## [GOAL OF THE EXERCISE]
Reproduce the records below exactly; the images should not appear.

(Stored data)
--------------------------------------------------

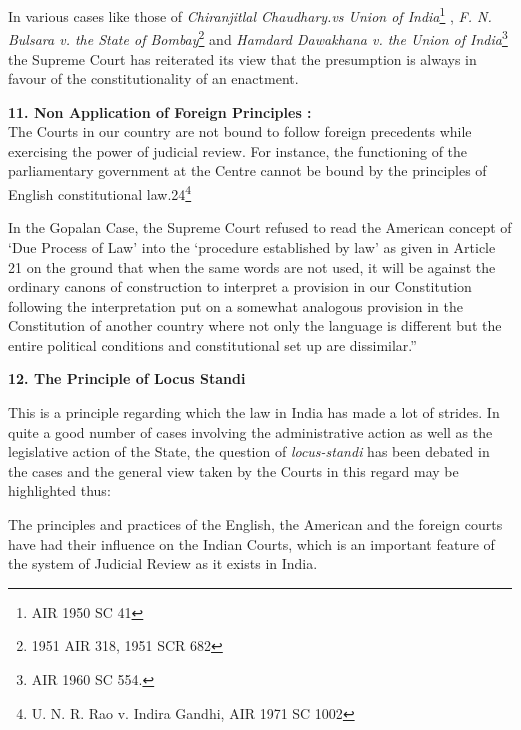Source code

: \begin{multicols}{2}
\noi
In various cases like those of \textit{Chiranjitlal Chaudhary.vs Union of India}\footnote{AIR 1950 SC 41}
, \textit{F. N. Bulsara
v. the State of Bombay}\footnote{ 1951 AIR 318, 1951 SCR 682} and \textit{Hamdard Dawakhana v. the Union of India}\footnote{AIR 1960 SC 554.} the Supreme
Court has reiterated its view that the presumption is always in favour of the
constitutionality of an enactment.

\noi
{\bf 11. Non Application of Foreign Principles :}\\[0.2cm]

\noi
The Courts in our country are not bound to follow foreign precedents while exercising
the power of judicial review. For instance, the functioning of the parliamentary
government at the Centre cannot be bound by the principles of English constitutional
law.24\footnote{ U. N. R. Rao v. Indira Gandhi, AIR 1971 SC 1002}

\noi
In the Gopalan Case, the Supreme Court refused to read the American concept of ‘Due
Process of Law’ into the ‘procedure established by law’ as given in Article 21 on the
ground that when the same words are not used, it will be against the ordinary canons of
construction to interpret a provision in our Constitution following the interpretation put
on a somewhat analogous provision in the Constitution of another country where not
only the language is different but the entire political conditions and constitutional set
up are dissimilar.”

\noi
{\bf 12. The Principle of Locus Standi}

\noi
This is a principle regarding which the law in India has made a lot of strides. In quite a
good number of cases involving the administrative action as well as the legislative
action of the State, the question of \textit{locus-standi} has been debated in the cases and the
general view taken by the Courts in this regard may be highlighted thus:

\noi
The principles and practices of the English, the American and the foreign courts have
had their influence on the Indian Courts, which is an important feature of the system of
Judicial Review as it exists in India.


\end{multicols}
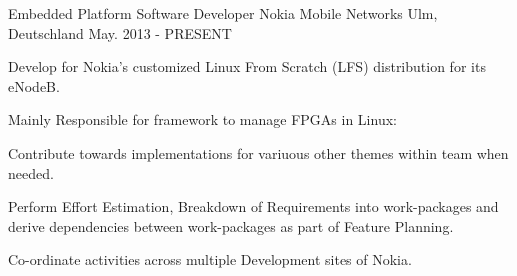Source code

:   \cventry
    {Embedded Platform Software Developer} %
    {Nokia Mobile Networks} %
    {Ulm, Deutschland} %
    {May. 2013 - PRESENT} %
    {
      \begin{cvitems} %
      \item {Develop for  Nokia's customized Linux From Scratch (LFS) distribution for its eNodeB.}
      \item {Mainly Responsible for framework to manage FPGAs in Linux:}
        \item {Contribute towards implementations for variuous other themes within team when needed.}
	\item {Perform Effort Estimation, Breakdown of Requirements into work-packages and derive dependencies between work-packages as part of Feature Planning.}
	\item {Co-ordinate activities across multiple Development sites of Nokia.}
      \end{cvitems}
  }
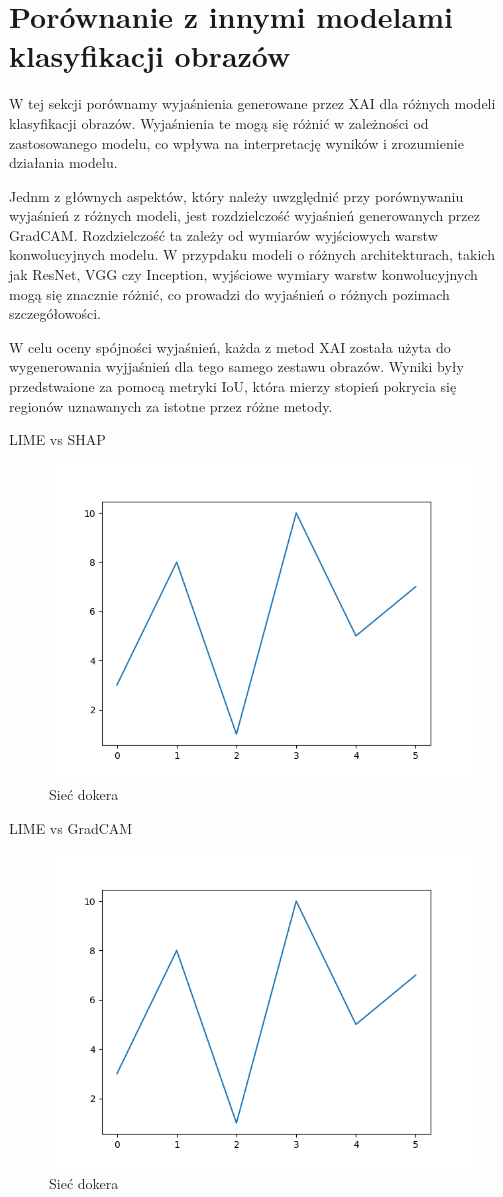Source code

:\section*{Porównanie z innymi modelami klasyfikacji obrazów}
W tej sekcji porównamy wyjaśnienia generowane przez XAI dla różnych modeli klasyfikacji obrazów.
Wyjaśnienia te mogą się różnić w zależności od zastosowanego modelu, co wpływa na interpretację wyników i zrozumienie działania modelu.

Jednm z głównych aspektów, który należy uwzględnić przy porównywaniu wyjaśnień z różnych modeli, jest rozdzielczość wyjaśnień generowanych przez GradCAM.
Rozdzielczość ta zależy od wymiarów wyjściowych warstw konwolucyjnych modelu.
W przypdaku modeli o różnych architekturach, takich jak ResNet, VGG czy Inception, wyjściowe wymiary warstw konwolucyjnych mogą się znacznie różnić, co prowadzi do wyjaśnień o różnych pozimach szczegółowości.

W celu oceny spójności wyjaśnień, każda z metod XAI została użyta do wygenerowania wyjjaśnień dla tego samego zestawu obrazów.
Wyniki były przedstwaione za pomocą metryki IoU, która mierzy stopień pokrycia się regionów uznawanych za istotne przez różne metody.

LIME vs SHAP
\begin{figure}
  \centering\includegraphics[width=.6\textwidth]{images/example}
\caption{Sieć dokera \cite{docker_compose_reference}}  \label{rys:network}
\end{figure}

LIME vs GradCAM
\begin{figure}
  \centering\includegraphics[width=.6\textwidth]{images/example}
\caption{Sieć dokera \cite{docker_compose_reference}}  \label{rys:network}
\end{figure}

--------------------------------------------------

## [TASK OUTPUT]
Source code

: \begin{multicols}{2}
\noi
In various cases like those of \textit{Chiranjitlal Chaudhary.vs Union of India}\footnote{AIR 1950 SC 41}
, \textit{F. N. Bulsara
v. the State of Bombay}\footnote{ 1951 AIR 318, 1951 SCR 682} and \textit{Hamdard Dawakhana v. the Union of India}\footnote{AIR 1960 SC 554.} the Supreme
Court has reiterated its view that the presumption is always in favour of the
constitutionality of an enactment.

\noi
{\bf 11. Non Application of Foreign Principles :}\\[0.2cm]

\noi
The Courts in our country are not bound to follow foreign precedents while exercising
the power of judicial review. For instance, the functioning of the parliamentary
government at the Centre cannot be bound by the principles of English constitutional
law.24\footnote{ U. N. R. Rao v. Indira Gandhi, AIR 1971 SC 1002}

\noi
In the Gopalan Case, the Supreme Court refused to read the American concept of ‘Due
Process of Law’ into the ‘procedure established by law’ as given in Article 21 on the
ground that when the same words are not used, it will be against the ordinary canons of
construction to interpret a provision in our Constitution following the interpretation put
on a somewhat analogous provision in the Constitution of another country where not
only the language is different but the entire political conditions and constitutional set
up are dissimilar.”

\noi
{\bf 12. The Principle of Locus Standi}

\noi
This is a principle regarding which the law in India has made a lot of strides. In quite a
good number of cases involving the administrative action as well as the legislative
action of the State, the question of \textit{locus-standi} has been debated in the cases and the
general view taken by the Courts in this regard may be highlighted thus:

\noi
The principles and practices of the English, the American and the foreign courts have
had their influence on the Indian Courts, which is an important feature of the system of
Judicial Review as it exists in India.


\end{multicols}
Source code

:   \cventry
    {Embedded Platform Software Developer} %
    {Nokia Mobile Networks} %
    {Ulm, Deutschland} %
    {May. 2013 - PRESENT} %
    {
      \begin{cvitems} %
      \item {Develop for  Nokia's customized Linux From Scratch (LFS) distribution for its eNodeB.}
      \item {Mainly Responsible for framework to manage FPGAs in Linux:}
        \item {Contribute towards implementations for variuous other themes within team when needed.}
	\item {Perform Effort Estimation, Breakdown of Requirements into work-packages and derive dependencies between work-packages as part of Feature Planning.}
	\item {Co-ordinate activities across multiple Development sites of Nokia.}
      \end{cvitems}
  }
Source code

:\section*{Porównanie z innymi modelami klasyfikacji obrazów}
W tej sekcji porównamy wyjaśnienia generowane przez XAI dla różnych modeli klasyfikacji obrazów.
Wyjaśnienia te mogą się różnić w zależności od zastosowanego modelu, co wpływa na interpretację wyników i zrozumienie działania modelu.

Jednm z głównych aspektów, który należy uwzględnić przy porównywaniu wyjaśnień z różnych modeli, jest rozdzielczość wyjaśnień generowanych przez GradCAM.
Rozdzielczość ta zależy od wymiarów wyjściowych warstw konwolucyjnych modelu.
W przypdaku modeli o różnych architekturach, takich jak ResNet, VGG czy Inception, wyjściowe wymiary warstw konwolucyjnych mogą się znacznie różnić, co prowadzi do wyjaśnień o różnych pozimach szczegółowości.

W celu oceny spójności wyjaśnień, każda z metod XAI została użyta do wygenerowania wyjjaśnień dla tego samego zestawu obrazów.
Wyniki były przedstwaione za pomocą metryki IoU, która mierzy stopień pokrycia się regionów uznawanych za istotne przez różne metody.

LIME vs SHAP
\begin{figure}
  \centering\includegraphics[width=.6\textwidth]{images/example}
\caption{Sieć dokera \cite{docker_compose_reference}}  \label{rys:network}
\end{figure}

LIME vs GradCAM
\begin{figure}
  \centering\includegraphics[width=.6\textwidth]{images/example}
\caption{Sieć dokera \cite{docker_compose_reference}}  \label{rys:network}
\end{figure}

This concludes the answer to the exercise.